Arapahoe at Village Center station is a light rail station in Greenwood Village, Colorado. It is operated by the Regional Transportation District (RTD), and was opened on November 17, 2006. The station is currently served by the E, R, and T Lines.

== Station layout ==
| 2F | Pedestrian bridge |
| 1F Platform Level | Caley Avenue; bus bays; parking |
| Northbound | ← toward Union Station (Orchard) ← toward Peoria (Orchard) ← toward Alameda (Orchard) |
Island platform, doors will open on the left
| Southbound | toward RidgeGate Parkway (Dry Creek) → toward Lincoln (Dry Creek) → |
Fiddler's Green Amphitheater; Fiddler's Green Circle
The Fiddler's Green Amphitheater and office buildings along Fiddler's Green Circle are located immediately west of the station entrance.
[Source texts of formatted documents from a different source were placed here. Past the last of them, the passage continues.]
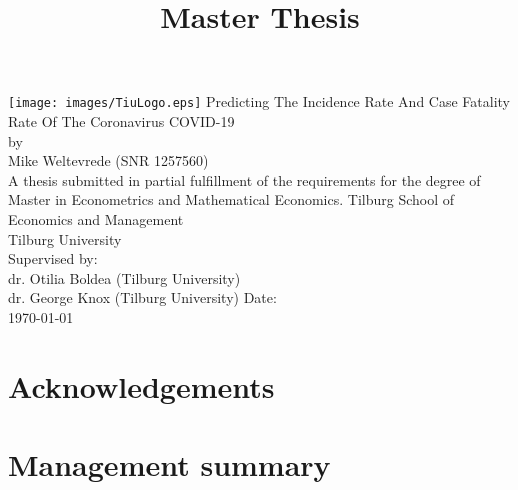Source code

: \documentclass{article}
\title{Master Thesis}
\newcommand\blankpage{
    \null
    \thispagestyle{empty}
    \addtocounter{page}{-1}
    \newpage}
\begin{document}
\afterpage{\blankpage}

\begin{titlepage}
    \centering
 
    \vfill
    
    \texttt{[image: images/TiuLogo.eps]}
    \vskip2cm
    {\huge
        Predicting The Incidence Rate And Case Fatality Rate Of The Coronavirus COVID-19\\
        \large\bigskip
        by\\
        Mike Weltevrede (SNR 1257560)\\
        \vskip2cm
        A thesis submitted in partial fulfillment of the requirements for the degree of Master in Econometrics and Mathematical Economics.
        \vskip0.5cm
        Tilburg School of Economics and Management\\
        Tilburg University\\
        \vskip2cm
        Supervised by:\\
        dr. Otilia Boldea (Tilburg University)\\
  		dr. George Knox (Tilburg University)
		\vfill
        Date:\\
        \today
    }   
    \vfill
    \vfill
\end{titlepage}

\newpage

\tableofcontents

\newpage

\section{Acknowledgements}\label{sec:acknowledgements}

\section{Management summary}\label{sec:management_summary}
\end{document}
The station's parking and bus bays are located east of the station across Interstate 25, accessible via the pedestrian bridge. The AT and ATA bus routes provide one-stop service via Nine Mile from the station to Denver International Airport, often completing the journey quicker (albeit much less frequently) than the R Line.

The station features a public art installation of a trio of sculptures entitled Nucleus. It was created by Michael Clapper and dedicated in 2010.